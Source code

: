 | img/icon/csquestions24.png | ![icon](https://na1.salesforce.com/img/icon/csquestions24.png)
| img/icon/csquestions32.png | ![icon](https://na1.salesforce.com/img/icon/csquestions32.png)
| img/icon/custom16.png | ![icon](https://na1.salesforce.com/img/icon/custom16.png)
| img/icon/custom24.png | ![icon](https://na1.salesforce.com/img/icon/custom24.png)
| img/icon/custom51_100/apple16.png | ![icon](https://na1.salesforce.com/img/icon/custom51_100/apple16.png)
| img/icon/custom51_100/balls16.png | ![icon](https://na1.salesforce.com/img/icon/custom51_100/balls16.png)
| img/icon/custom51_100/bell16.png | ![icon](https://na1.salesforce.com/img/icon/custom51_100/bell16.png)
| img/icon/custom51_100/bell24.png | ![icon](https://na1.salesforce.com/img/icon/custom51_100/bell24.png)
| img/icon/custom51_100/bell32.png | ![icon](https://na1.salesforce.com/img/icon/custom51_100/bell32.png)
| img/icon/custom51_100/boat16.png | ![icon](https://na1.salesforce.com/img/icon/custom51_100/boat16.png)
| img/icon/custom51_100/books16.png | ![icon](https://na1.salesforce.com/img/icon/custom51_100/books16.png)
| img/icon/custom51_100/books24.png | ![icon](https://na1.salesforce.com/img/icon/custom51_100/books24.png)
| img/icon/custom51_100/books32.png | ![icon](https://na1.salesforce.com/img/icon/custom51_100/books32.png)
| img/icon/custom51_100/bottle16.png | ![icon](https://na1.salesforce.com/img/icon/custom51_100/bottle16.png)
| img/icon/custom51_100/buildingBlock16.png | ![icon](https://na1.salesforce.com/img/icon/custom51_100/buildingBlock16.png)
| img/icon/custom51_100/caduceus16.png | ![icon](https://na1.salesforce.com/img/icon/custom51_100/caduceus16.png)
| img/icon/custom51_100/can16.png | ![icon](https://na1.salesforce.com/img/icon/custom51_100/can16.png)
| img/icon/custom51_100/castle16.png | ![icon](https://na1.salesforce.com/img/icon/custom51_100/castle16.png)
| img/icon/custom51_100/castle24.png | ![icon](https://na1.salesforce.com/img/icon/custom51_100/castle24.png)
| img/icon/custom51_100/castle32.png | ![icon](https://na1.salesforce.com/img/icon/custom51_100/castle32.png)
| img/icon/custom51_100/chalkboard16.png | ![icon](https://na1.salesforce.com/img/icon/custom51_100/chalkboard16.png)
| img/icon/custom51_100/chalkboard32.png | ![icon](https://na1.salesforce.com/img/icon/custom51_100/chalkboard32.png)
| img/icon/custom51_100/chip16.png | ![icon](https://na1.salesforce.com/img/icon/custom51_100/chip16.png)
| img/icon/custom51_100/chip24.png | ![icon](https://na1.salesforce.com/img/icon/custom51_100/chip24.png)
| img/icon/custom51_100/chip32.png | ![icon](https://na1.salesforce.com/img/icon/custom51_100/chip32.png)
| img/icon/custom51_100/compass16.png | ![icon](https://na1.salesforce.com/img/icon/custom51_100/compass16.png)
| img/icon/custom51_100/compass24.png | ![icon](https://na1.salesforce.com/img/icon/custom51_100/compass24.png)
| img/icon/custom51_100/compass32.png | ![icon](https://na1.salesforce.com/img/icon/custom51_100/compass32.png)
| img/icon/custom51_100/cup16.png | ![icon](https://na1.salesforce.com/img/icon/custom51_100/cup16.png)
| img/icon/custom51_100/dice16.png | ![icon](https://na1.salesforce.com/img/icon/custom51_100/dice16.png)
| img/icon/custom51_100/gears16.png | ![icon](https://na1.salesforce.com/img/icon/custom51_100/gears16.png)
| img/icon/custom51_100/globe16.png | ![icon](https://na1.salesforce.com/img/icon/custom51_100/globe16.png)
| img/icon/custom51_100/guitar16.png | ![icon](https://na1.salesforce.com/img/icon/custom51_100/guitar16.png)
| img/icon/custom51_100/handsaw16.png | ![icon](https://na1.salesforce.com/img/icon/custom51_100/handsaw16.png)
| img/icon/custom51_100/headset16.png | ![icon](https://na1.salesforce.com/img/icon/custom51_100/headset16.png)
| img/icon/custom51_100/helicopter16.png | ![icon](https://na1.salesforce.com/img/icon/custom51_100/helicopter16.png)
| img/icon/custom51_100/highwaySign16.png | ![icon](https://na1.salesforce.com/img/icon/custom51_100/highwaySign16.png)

____________

Transcribe every entry word for word.

Source code

: | img/icon/csquestions24.png | ![icon](https://na1.salesforce.com/img/icon/csquestions24.png)
| img/icon/csquestions32.png | ![icon](https://na1.salesforce.com/img/icon/csquestions32.png)
| img/icon/custom16.png | ![icon](https://na1.salesforce.com/img/icon/custom16.png)
| img/icon/custom24.png | ![icon](https://na1.salesforce.com/img/icon/custom24.png)
| img/icon/custom51_100/apple16.png | ![icon](https://na1.salesforce.com/img/icon/custom51_100/apple16.png)
| img/icon/custom51_100/balls16.png | ![icon](https://na1.salesforce.com/img/icon/custom51_100/balls16.png)
| img/icon/custom51_100/bell16.png | ![icon](https://na1.salesforce.com/img/icon/custom51_100/bell16.png)
| img/icon/custom51_100/bell24.png | ![icon](https://na1.salesforce.com/img/icon/custom51_100/bell24.png)
| img/icon/custom51_100/bell32.png | ![icon](https://na1.salesforce.com/img/icon/custom51_100/bell32.png)
| img/icon/custom51_100/boat16.png | ![icon](https://na1.salesforce.com/img/icon/custom51_100/boat16.png)
| img/icon/custom51_100/books16.png | ![icon](https://na1.salesforce.com/img/icon/custom51_100/books16.png)
| img/icon/custom51_100/books24.png | ![icon](https://na1.salesforce.com/img/icon/custom51_100/books24.png)
| img/icon/custom51_100/books32.png | ![icon](https://na1.salesforce.com/img/icon/custom51_100/books32.png)
| img/icon/custom51_100/bottle16.png | ![icon](https://na1.salesforce.com/img/icon/custom51_100/bottle16.png)
| img/icon/custom51_100/buildingBlock16.png | ![icon](https://na1.salesforce.com/img/icon/custom51_100/buildingBlock16.png)
| img/icon/custom51_100/caduceus16.png | ![icon](https://na1.salesforce.com/img/icon/custom51_100/caduceus16.png)
| img/icon/custom51_100/can16.png | ![icon](https://na1.salesforce.com/img/icon/custom51_100/can16.png)
| img/icon/custom51_100/castle16.png | ![icon](https://na1.salesforce.com/img/icon/custom51_100/castle16.png)
| img/icon/custom51_100/castle24.png | ![icon](https://na1.salesforce.com/img/icon/custom51_100/castle24.png)
| img/icon/custom51_100/castle32.png | ![icon](https://na1.salesforce.com/img/icon/custom51_100/castle32.png)
| img/icon/custom51_100/chalkboard16.png | ![icon](https://na1.salesforce.com/img/icon/custom51_100/chalkboard16.png)
| img/icon/custom51_100/chalkboard32.png | ![icon](https://na1.salesforce.com/img/icon/custom51_100/chalkboard32.png)
| img/icon/custom51_100/chip16.png | ![icon](https://na1.salesforce.com/img/icon/custom51_100/chip16.png)
| img/icon/custom51_100/chip24.png | ![icon](https://na1.salesforce.com/img/icon/custom51_100/chip24.png)
| img/icon/custom51_100/chip32.png | ![icon](https://na1.salesforce.com/img/icon/custom51_100/chip32.png)
| img/icon/custom51_100/compass16.png | ![icon](https://na1.salesforce.com/img/icon/custom51_100/compass16.png)
| img/icon/custom51_100/compass24.png | ![icon](https://na1.salesforce.com/img/icon/custom51_100/compass24.png)
| img/icon/custom51_100/compass32.png | ![icon](https://na1.salesforce.com/img/icon/custom51_100/compass32.png)
| img/icon/custom51_100/cup16.png | ![icon](https://na1.salesforce.com/img/icon/custom51_100/cup16.png)
| img/icon/custom51_100/dice16.png | ![icon](https://na1.salesforce.com/img/icon/custom51_100/dice16.png)
| img/icon/custom51_100/gears16.png | ![icon](https://na1.salesforce.com/img/icon/custom51_100/gears16.png)
| img/icon/custom51_100/globe16.png | ![icon](https://na1.salesforce.com/img/icon/custom51_100/globe16.png)
| img/icon/custom51_100/guitar16.png | ![icon](https://na1.salesforce.com/img/icon/custom51_100/guitar16.png)
| img/icon/custom51_100/handsaw16.png | ![icon](https://na1.salesforce.com/img/icon/custom51_100/handsaw16.png)
| img/icon/custom51_100/headset16.png | ![icon](https://na1.salesforce.com/img/icon/custom51_100/headset16.png)
| img/icon/custom51_100/helicopter16.png | ![icon](https://na1.salesforce.com/img/icon/custom51_100/helicopter16.png)
| img/icon/custom51_100/highwaySign16.png | ![icon](https://na1.salesforce.com/img/icon/custom51_100/highwaySign16.png)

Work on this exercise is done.